Sarasota is known as a hub of arts and culture in Florida, but restaurants also play center stage in our reputation. For that, we can thank generations of tourists and snowbirds, whose appetite for dining out long provided enough business during the season to keep restaurants alive during the slow summer months. Until recently, the seasonal nature of the town and its small year-round population discouraged many of the big chains from entering the market, but locally owned establishments flourished, and many developed long traditions of quality and consistency.

As the city has grown, so has the restaurant scene. Sarasota is now a year-round community that’s home to ever more sophisticated and adventurous diners, and menus are keeping pace with changing tastes and trends. Innovation is evident with fresher and more varied ingredients, healthier, lighter fare and complex, exotic flavors. Wine, once a mere decision of "red or white," has taken a front seat in many formal and casual eateries, and extensive wine lists are now the norm.

But while we’re now beginning to attract more national names, it’s the long-time locally owned restaurants that still give Sarasota much of its character and flavor. In fact, an association of independent local restaurant owners calling themselves the Sarasota Originals recently formed to promote and preserve their unique role in the city’s dining scene.

Amid all the innovations and new influences, some dishes have endured at these restaurants since the day they opened their doors. As we celebrate our 25th anniversary, we asked some landmark local restaurants to share some recipes that have stood the test of time. Each entrée appeared on the restaurant’s menu the day it opened, and each remains a favorite today.

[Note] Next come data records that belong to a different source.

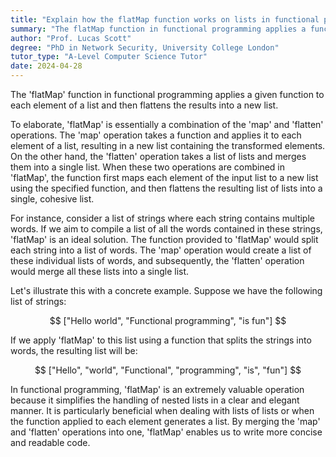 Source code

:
 ```yaml
---
title: "Explain how the flatMap function works on lists in functional programming"
summary: "The flatMap function in functional programming applies a function to each element of a list and flattens the result into a new list."
author: "Prof. Lucas Scott"
degree: "PhD in Network Security, University College London"
tutor_type: "A-Level Computer Science Tutor"
date: 2024-04-28
---
```


The 'flatMap' function in functional programming applies a given function to each element of a list and then flattens the results into a new list.

To elaborate, 'flatMap' is essentially a combination of the 'map' and 'flatten' operations. The 'map' operation takes a function and applies it to each element of a list, resulting in a new list containing the transformed elements. On the other hand, the 'flatten' operation takes a list of lists and merges them into a single list. When these two operations are combined in 'flatMap', the function first maps each element of the input list to a new list using the specified function, and then flattens the resulting list of lists into a single, cohesive list.

For instance, consider a list of strings where each string contains multiple words. If we aim to compile a list of all the words contained in these strings, 'flatMap' is an ideal solution. The function provided to 'flatMap' would split each string into a list of words. The 'map' operation would create a list of these individual lists of words, and subsequently, the 'flatten' operation would merge all these lists into a single list.

Let's illustrate this with a concrete example. Suppose we have the following list of strings: 

$$
["Hello world", "Functional programming", "is fun"]
$$

If we apply 'flatMap' to this list using a function that splits the strings into words, the resulting list will be:

$$
["Hello", "world", "Functional", "programming", "is", "fun"]
$$

In functional programming, 'flatMap' is an extremely valuable operation because it simplifies the handling of nested lists in a clear and elegant manner. It is particularly beneficial when dealing with lists of lists or when the function applied to each element generates a list. By merging the 'map' and 'flatten' operations into one, 'flatMap' enables us to write more concise and readable code.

Since it opened in 1973, Café L’Europe has brought charm and elegance to the bustle of St. Armands Circle. The food is French continental, the mood romantic-the perfect spot for champagne and an engagement ring. It’s the place where tourists fall in love with Sarasota over lobster bisque and vow to move here.

This recipe for Brandied Duckling Café L’Europe with bing cherry sauce is a classic preparation. It was created for the original menu in 1973, and remains one of Café L’Europe’s most popular entrées.

Serves six

3 whole ducks

1 large white onion, coarsely chopped

4 celery stalks, coarsely chopped

4 large carrot sticks, coarsely chopped

3 oranges, sliced in half

2 tablespoons paprika

1 teaspoon salt

1 teaspoon black pepper

For sauce:

2 15-ounce cans bing cherries

1/4 cup currant jelly

1/8 cup honey

3 ounces cognac

cornstarch

Preheat oven to 375 degrees. Cut off excess fat from duck breast. Cut the wing bone in half and the same with the leg bone. Make mixture of the paprika, salt and pepper with 1/2 cup of water to make a rub, coating entire outsides thoroughly. Stuff each cavity with two orange halves. Place in roasting pan with rack, placing ducks on top of the rack. Roast for one hour on each side. In the meantime, strain cherries and set aside. In a large saucepan cook cherry juice, currant jelly, honey and cognac over medium heat, stirring until well blended. Thicken with cornstarch until desired consistency, then add reserved cherries. Remove ducks from oven, remove oranges from the cavities and let stand for five minutes, then remove breast bone. Cut ducks in half, plate them and top with the brandied cherry sauce.

In 1987, young Michael Klauber left his father’s venerable Colony restaurant on Longboat Key to open an uptown upstart. His Michael’s On East became an instant hit with Sarasota’s growing coterie of beautiful people and business leaders, and brought contemporary continental, cutting-edge California cuisine to town. Beyond the dinner crowd, Michael’s on East pushed the "power" into power lunches here with thin, crispy onion rings served with homemade ketchup; Chinese chicken salad for the ladies who lunched; and various entrées named for friends and fans. From the beginning, Michael’s gave wine priority, developing an adventurous wine list and creating special wine events to educate and elevate local tastes.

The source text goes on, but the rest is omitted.